PROBLEM DESCRIPTION — Your answer should be the full data, transcribed exactly, with no pictures in it.

MATERIAL PROVIDED —
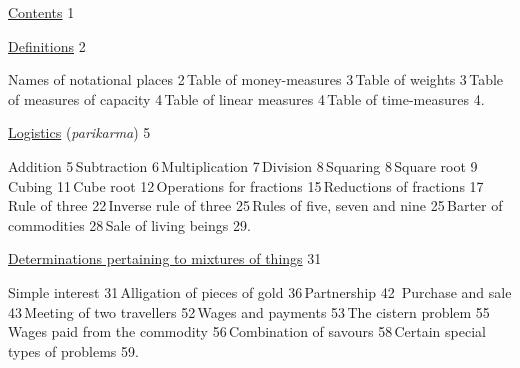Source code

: \documentclass[10pt, openany]{book}
\begin{document}
\noindent \hyperref[con]{Contents} \hfill  1

\vspace{2mm}

\noindent \hyperref[def]{Definitions} \hfill 2

\vspace{2mm}

\begin{minipage}{0.8\textwidth} 
Names of notational places 2\textemdash \,Table of money-measures 3\textemdash \,Table of weights 3\textemdash \,Table of measures of capacity 4\textemdash \,Table of linear measures 4\textemdash \,Table of time-measures 4.
\end{minipage}

\vspace{2mm}

\noindent \hyperref[log]{Logistics} ({\englishfont\emph{parikarma}}) \hfill 5

\vspace{2mm}

\begin{minipage}{0.8\textwidth} 
 Addition 5\textemdash \,Subtraction 6\textemdash \,Multiplication 7\textemdash \,Division 8\textemdash \,Squaring 8\textemdash \,Square root 9\textemdash \,Cubing 11\textemdash \,Cube root 12\textemdash \,Operations for fractions 15\textemdash \,Reductions  of fractions 17\textemdash \,Rule of three 22\textemdash \,Inverse rule of three 25\textemdash \,Rules of five, seven and nine 25\textemdash \,Barter of commodities 28\textemdash \,Sale of living beings 29.
\end{minipage}

\vspace{2mm}

\noindent \hyperref[mix]{Determinations pertaining to mixtures of things}  \hfill 31 

\vspace{2mm}
\begin{minipage}{0.8\textwidth} 
 Simple interest 31\textemdash \,Alligation of pieces of gold 36\textemdash \,Partnership 42 \textemdash \,Purchase and sale 43\textemdash \,Meeting of two travellers 52\textemdash \,Wages and  payments 53\textemdash \,The cistern problem 55\textemdash \,Wages paid from the commodity 56\textemdash \,Combination of savours 58\textemdash \,Certain special types of problems 59.
 \end{minipage}


\vspace{2mm}
\end{document}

EXERCISE OUTPUT —
Source code

: \documentclass[10pt, openany]{book}
\begin{document}
\noindent \hyperref[con]{Contents} \hfill  1

\vspace{2mm}

\noindent \hyperref[def]{Definitions} \hfill 2

\vspace{2mm}

\begin{minipage}{0.8\textwidth} 
Names of notational places 2\textemdash \,Table of money-measures 3\textemdash \,Table of weights 3\textemdash \,Table of measures of capacity 4\textemdash \,Table of linear measures 4\textemdash \,Table of time-measures 4.
\end{minipage}

\vspace{2mm}

\noindent \hyperref[log]{Logistics} ({\englishfont\emph{parikarma}}) \hfill 5

\vspace{2mm}

\begin{minipage}{0.8\textwidth} 
 Addition 5\textemdash \,Subtraction 6\textemdash \,Multiplication 7\textemdash \,Division 8\textemdash \,Squaring 8\textemdash \,Square root 9\textemdash \,Cubing 11\textemdash \,Cube root 12\textemdash \,Operations for fractions 15\textemdash \,Reductions  of fractions 17\textemdash \,Rule of three 22\textemdash \,Inverse rule of three 25\textemdash \,Rules of five, seven and nine 25\textemdash \,Barter of commodities 28\textemdash \,Sale of living beings 29.
\end{minipage}

\vspace{2mm}

\noindent \hyperref[mix]{Determinations pertaining to mixtures of things}  \hfill 31 

\vspace{2mm}
\begin{minipage}{0.8\textwidth} 
 Simple interest 31\textemdash \,Alligation of pieces of gold 36\textemdash \,Partnership 42 \textemdash \,Purchase and sale 43\textemdash \,Meeting of two travellers 52\textemdash \,Wages and  payments 53\textemdash \,The cistern problem 55\textemdash \,Wages paid from the commodity 56\textemdash \,Combination of savours 58\textemdash \,Certain special types of problems 59.
 \end{minipage}


\vspace{2mm}
\end{document}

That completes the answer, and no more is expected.